For the good people as well as the evil. Remember, evil people to propagate a future they want to make happen have used Nostradamus
People in the Nazi movement noticed the anagram Hister being a code for Hitler even in the 1920s. What if Nostradamus had been clearer and gave Hitler’s people insight into how to win World War II? Who would be responsible if more clarity gave Hitler the keys to victory and the means to annihilate Nostradamus’ own people in the holocaust? Nostradamus would be responsible.
He had a heavy burden and a detailed collection of his writings and reflections contained in my biography (See Nostradamus predictions) point to years of tortured soul searching about whether he dare share his visions with the world. He finally chose the device of charlatans to hide real prophecy.
It doesn’t help us if we can only see [the future] in hindsight, and looking back in hindsight we may use our prophetic bias to fit it in our particular worldview.
Many people have used Nostradamus’ prophecies with prophetic foresight. I have done it many times. I used Nostradamus’ prophecies to forewarn a national US audience in 1996 on Fox Network’s Prophecies of the Millennium about a second terrorist attack that this time could bring down the twin towers of New York. I even documented the time window for the event happening any time from 1999 but no later than 2001 in my 1997 book, Nostradamus: the Complete Prophecies.
Beyond interpreting Nostradamus, on Hannity and Colmes (Fox News Network, December 31, 1999), I warned that New Orleans would be destroyed in the first super hurricane event sometime in the first five hurricane seasons of the 21st century.
What was Fox Network’s response to these two warnings after the towers fell to terrorists on September 11, 2001 and later after Hurricane Katrina destroyed New Orleans in 2005, the fifth hurricane season of the new century?
They black listed me.
What was my crime?
Not talking about the future in the politically correct and comfy state of hindsight.
Hindsight is safe. Foresight is controversial, because it asks us to change the way we are behaving. People are programmed to be fearful of change and not celebrate the adventure inherent in the unknown. When we seek to change the future today, we are like explorers, stepping out on a new journey, a new frontier. The new frontiers before us today are not for the comfort seekers, the politically or religiously correct, or the faint of soul. The media serves the angels of our more mollycoddled and programmed nature.
Most people don’t know, because of the press’s popular bias against Nostradamus, that many scholars down through history have accurately forecast future events before they happened.

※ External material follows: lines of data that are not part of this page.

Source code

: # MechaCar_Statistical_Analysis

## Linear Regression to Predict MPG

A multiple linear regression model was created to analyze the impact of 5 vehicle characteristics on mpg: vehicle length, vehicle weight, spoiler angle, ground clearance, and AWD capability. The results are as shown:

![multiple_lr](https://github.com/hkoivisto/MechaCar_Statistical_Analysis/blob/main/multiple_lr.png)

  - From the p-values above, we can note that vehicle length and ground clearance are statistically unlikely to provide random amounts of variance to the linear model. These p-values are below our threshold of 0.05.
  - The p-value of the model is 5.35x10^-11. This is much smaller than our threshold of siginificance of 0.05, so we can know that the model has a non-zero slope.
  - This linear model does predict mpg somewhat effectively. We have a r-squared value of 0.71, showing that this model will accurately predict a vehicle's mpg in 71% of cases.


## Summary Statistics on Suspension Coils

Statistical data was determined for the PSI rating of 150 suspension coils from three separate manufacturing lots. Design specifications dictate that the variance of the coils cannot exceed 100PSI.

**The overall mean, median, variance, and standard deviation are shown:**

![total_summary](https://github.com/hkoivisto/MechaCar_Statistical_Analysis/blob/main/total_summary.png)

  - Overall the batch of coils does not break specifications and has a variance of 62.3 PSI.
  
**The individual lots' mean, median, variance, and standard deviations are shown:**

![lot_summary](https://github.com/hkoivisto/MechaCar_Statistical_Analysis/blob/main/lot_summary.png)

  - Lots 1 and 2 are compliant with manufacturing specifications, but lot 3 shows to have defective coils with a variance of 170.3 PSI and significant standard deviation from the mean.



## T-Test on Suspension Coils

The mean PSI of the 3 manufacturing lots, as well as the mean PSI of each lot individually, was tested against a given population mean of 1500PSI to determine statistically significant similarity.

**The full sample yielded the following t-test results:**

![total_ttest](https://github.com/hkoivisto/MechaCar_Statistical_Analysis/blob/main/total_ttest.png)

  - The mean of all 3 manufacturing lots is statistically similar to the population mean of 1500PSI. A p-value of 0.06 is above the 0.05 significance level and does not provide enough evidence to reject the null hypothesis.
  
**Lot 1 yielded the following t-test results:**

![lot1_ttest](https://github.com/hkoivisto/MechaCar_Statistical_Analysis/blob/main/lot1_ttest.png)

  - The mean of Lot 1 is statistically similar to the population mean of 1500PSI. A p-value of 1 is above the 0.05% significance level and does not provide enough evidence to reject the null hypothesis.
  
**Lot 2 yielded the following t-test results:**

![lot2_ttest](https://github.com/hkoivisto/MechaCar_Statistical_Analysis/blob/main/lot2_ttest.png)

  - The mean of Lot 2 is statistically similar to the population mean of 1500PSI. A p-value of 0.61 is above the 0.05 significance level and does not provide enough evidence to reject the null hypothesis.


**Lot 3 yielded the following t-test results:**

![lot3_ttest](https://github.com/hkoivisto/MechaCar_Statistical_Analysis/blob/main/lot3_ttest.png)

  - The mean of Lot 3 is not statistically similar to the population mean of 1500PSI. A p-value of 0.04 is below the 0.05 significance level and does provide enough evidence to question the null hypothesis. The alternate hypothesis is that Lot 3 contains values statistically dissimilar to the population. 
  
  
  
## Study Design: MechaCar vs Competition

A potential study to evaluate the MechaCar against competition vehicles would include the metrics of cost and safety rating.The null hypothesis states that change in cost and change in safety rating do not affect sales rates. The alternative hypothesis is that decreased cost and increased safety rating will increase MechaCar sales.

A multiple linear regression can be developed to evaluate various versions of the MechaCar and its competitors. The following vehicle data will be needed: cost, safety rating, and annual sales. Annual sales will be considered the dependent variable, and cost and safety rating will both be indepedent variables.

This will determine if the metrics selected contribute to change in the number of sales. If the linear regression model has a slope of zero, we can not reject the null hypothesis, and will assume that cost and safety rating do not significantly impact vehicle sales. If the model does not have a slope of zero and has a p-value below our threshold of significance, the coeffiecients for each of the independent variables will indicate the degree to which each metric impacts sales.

I’ve done it, so did Steward Robb, Lemesurier Sr., Von Loog, Andre Lamont, and many others.
We must be aware of the built in bias put into us by our blinders-loving society and their media not to recognize this fact and then render prophecy useless in hindsight.
If we actually were allowed to heed the warnings of prophecy, we would change the world today and make a golden future.
This is what this blog page and my work in prophecy is all about.